COMP202 Class Test solution

COMP202 Class Test solution
1. Assume that T (1) = c for some fixed constant c > 0. What are the correct statements below
if function T satisfies the following recurrence:
T(n) = n · T(n/2).
NOTE: More than one answer is correct. The base of log is 2. Recall that we learned about at least two methods to solve recurrences: the Substitution Method and the Master Method.

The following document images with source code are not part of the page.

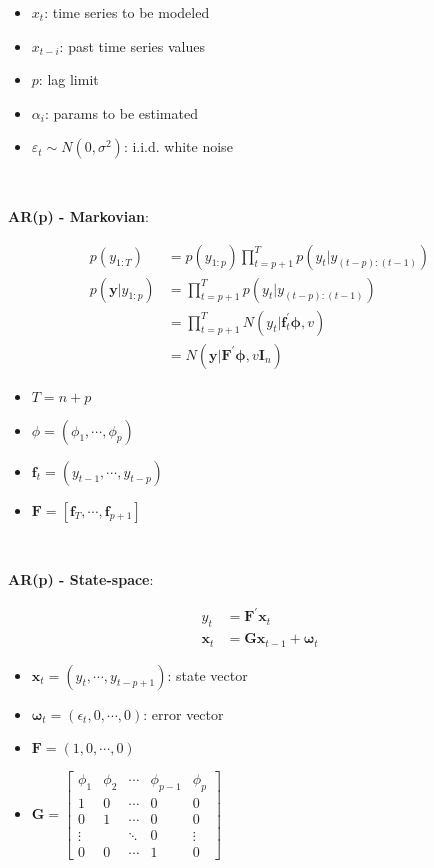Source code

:\documentclass[
]{book}
\providecommand{\tightlist}{%
  \setlength{\itemsep}{0pt}\setlength{\parskip}{0pt}}
\begin{document}
\begin{itemize}
\tightlist
\item
  \(x_t\): time series to be modeled
\item
  \(x_{t-i}\): past time series values
\item
  \(p\): lag limit
\item
  \(\alpha_i\): params to be estimated
\item
  \(\varepsilon_t \sim N(0,\sigma^2)\): i.i.d. white noise
\end{itemize}

~

\textbf{AR(p) - Markovian}:

\[\begin{align*}
        p(y_{1:T})&=p(y_{1:p})\prod_{t=p+1}^{T}{p(y_t|y_{(t-p):(t-1)})}\\
        p(\bm{y}|y_{1:p})&=\prod_{t=p+1}^{T}{p(y_t|y_{(t-p):(t-1)})}\\
        &=\prod_{t=p+1}^{T}{N(y_t|\bm{f}_t^\prime\bm{\phi},v)}\\
        &=N(\bm{y}|\bm{F}^\prime\bm{\phi},v\bm{I}_n)
    \end{align*}\]

\begin{itemize}
\tightlist
\item
  \(T=n+p\)
\item
  \(\phi=(\phi_1,\cdots,\phi_p)\)
\item
  \(\bm{f}_t=(y_{t-1},\cdots,y_{t-p})\)
\item
  \(\bm{F}=[\bm{f}_T,\cdots,\bm{f}_{p+1}]\)
\end{itemize}

~

\textbf{AR(p) - State-space}:

\[\begin{align*}
        y_t&=\bm{F}^\prime\bm{x}_t\\
        \bm{x}_t&=\bm{G}\bm{x}_{t-1}+\bm{\omega}_t
    \end{align*}\]

\begin{itemize}
\tightlist
\item
  \(\bm{x}_t=(y_t,\cdots,y_{t-p+1})\): state vector
\item
  \(\bm{\omega}_t=(\epsilon_t,0,\cdots,0)\): error vector
\item
  \(\bm{F}=(1,0,\cdots,0)\)
\item
  \(\bm{G}=\begin{bmatrix}\phi_1 & \phi_2 & \cdots & \phi_{p-1} & \phi_p \\ 1 & 0 & \cdots & 0 & 0 \\ 0 & 1 & \cdots & 0 & 0 \\ \vdots & & \ddots & 0 & \vdots \\ 0 & 0 & \cdots & 1 & 0\end{bmatrix}\)
\end{itemize}
\end{document}

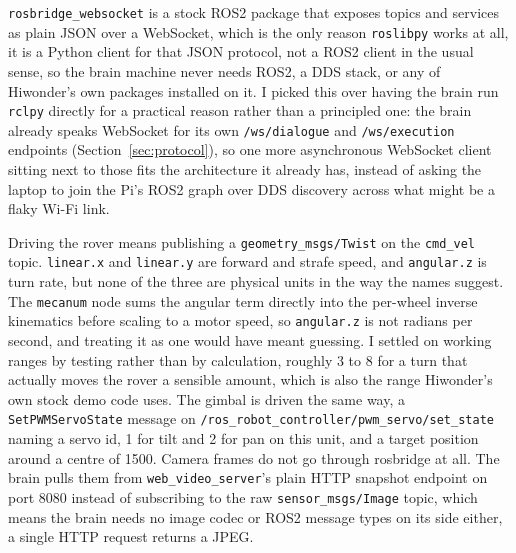 \texttt{rosbridge\_websocket} is a stock ROS2 package that exposes topics
and services as plain JSON over a WebSocket, which is the only reason
\texttt{roslibpy} works at all, it is a Python client for that JSON
protocol, not a ROS2 client in the usual sense, so the brain machine
never needs ROS2, a DDS stack, or any of Hiwonder's own packages
installed on it. I picked this over having the brain run \texttt{rclpy}
directly for a practical reason rather than a principled one: the brain
already speaks WebSocket for its own \texttt{/ws/dialogue} and
\texttt{/ws/execution} endpoints (Section~\ref{sec:protocol}), so one
more asynchronous WebSocket client sitting next to those fits the
architecture it already has, instead of asking the laptop to join the
Pi's ROS2 graph over DDS discovery across what might be a flaky Wi-Fi
link.

Driving the rover means publishing a \texttt{geometry\_msgs/Twist} on the
\texttt{cmd\_vel} topic. \texttt{linear.x} and \texttt{linear.y} are
forward and strafe speed, and \texttt{angular.z} is turn rate, but none
of the three are physical units in the way the names suggest. The
\texttt{mecanum} node sums the angular term directly into the per-wheel
inverse kinematics before scaling to a motor speed, so
\texttt{angular.z} is not radians per second, and treating it as one
would have meant guessing. I settled on working ranges by testing rather
than by calculation, roughly 3 to 8 for a turn that actually moves the
rover a sensible amount, which is also the range Hiwonder's own stock
demo code uses. The gimbal is driven the same way, a
\texttt{SetPWMServoState} message on
\texttt{/ros\_robot\_controller/pwm\_servo/set\_state} naming a servo id,
1 for tilt and 2 for pan on this unit, and a target position around a
centre of 1500. Camera frames do not go through rosbridge at all. The
brain pulls them from \texttt{web\_video\_server}'s plain HTTP snapshot
endpoint on port 8080 instead of subscribing to the raw
\texttt{sensor\_msgs/Image} topic, which means the brain needs no image
codec or ROS2 message types on its side either, a single HTTP request
returns a JPEG.

\label{sec:hw_lf}

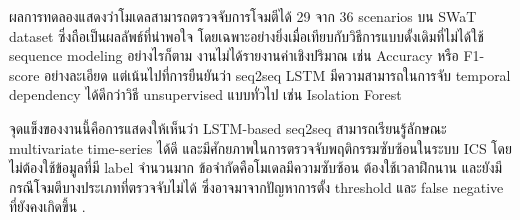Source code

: ผลการทดลองแสดงว่าโมเดลสามารถตรวจจับการโจมตีได้ 29 จาก 36 scenarios บน SWaT dataset ซึ่งถือเป็นผลลัพธ์ที่น่าพอใจ โดยเฉพาะอย่างยิ่งเมื่อเทียบกับวิธีการแบบดั้งเดิมที่ไม่ได้ใช้ sequence modeling อย่างไรก็ตาม งานไม่ได้รายงานค่าเชิงปริมาณ เช่น Accuracy หรือ F1-score อย่างละเอียด แต่เน้นไปที่การยืนยันว่า seq2seq LSTM มีความสามารถในการจับ temporal dependency ได้ดีกว่าวิธี unsupervised แบบทั่วไป เช่น Isolation Forest

จุดแข็งของงานนี้คือการแสดงให้เห็นว่า LSTM-based seq2seq สามารถเรียนรู้ลักษณะ multivariate time-series ได้ดี และมีศักยภาพในการตรวจจับพฤติกรรมซับซ้อนในระบบ ICS โดยไม่ต้องใช้ข้อมูลที่มี label จำนวนมาก ข้อจำกัดคือโมเดลมีความซับซ้อน ต้องใช้เวลาฝึกนาน และยังมีกรณีโจมตีบางประเภทที่ตรวจจับไม่ได้ ซึ่งอาจมาจากปัญหาการตั้ง threshold และ false negative ที่ยังคงเกิดขึ้น \cite{ref13}.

⌅A. T(1)=1,thatisc=1 ⇤B. T(n)=n(log(n)+1)/3
⇤C. T(n)=n(log(n))/2 ⌅D. T(n)=n(log(n)+1)/2
⇤E. T(1)=2,thatisc=2 ⇤F. T(1)=3,thatisc=3
Solution: Let us first observe that if we take as T(n) any of the formulas in B, C or D, then using any of those formulas gives us T(1) = 1. This suggests that we should choose A as one of the correct answers, that is, T (1) = 1.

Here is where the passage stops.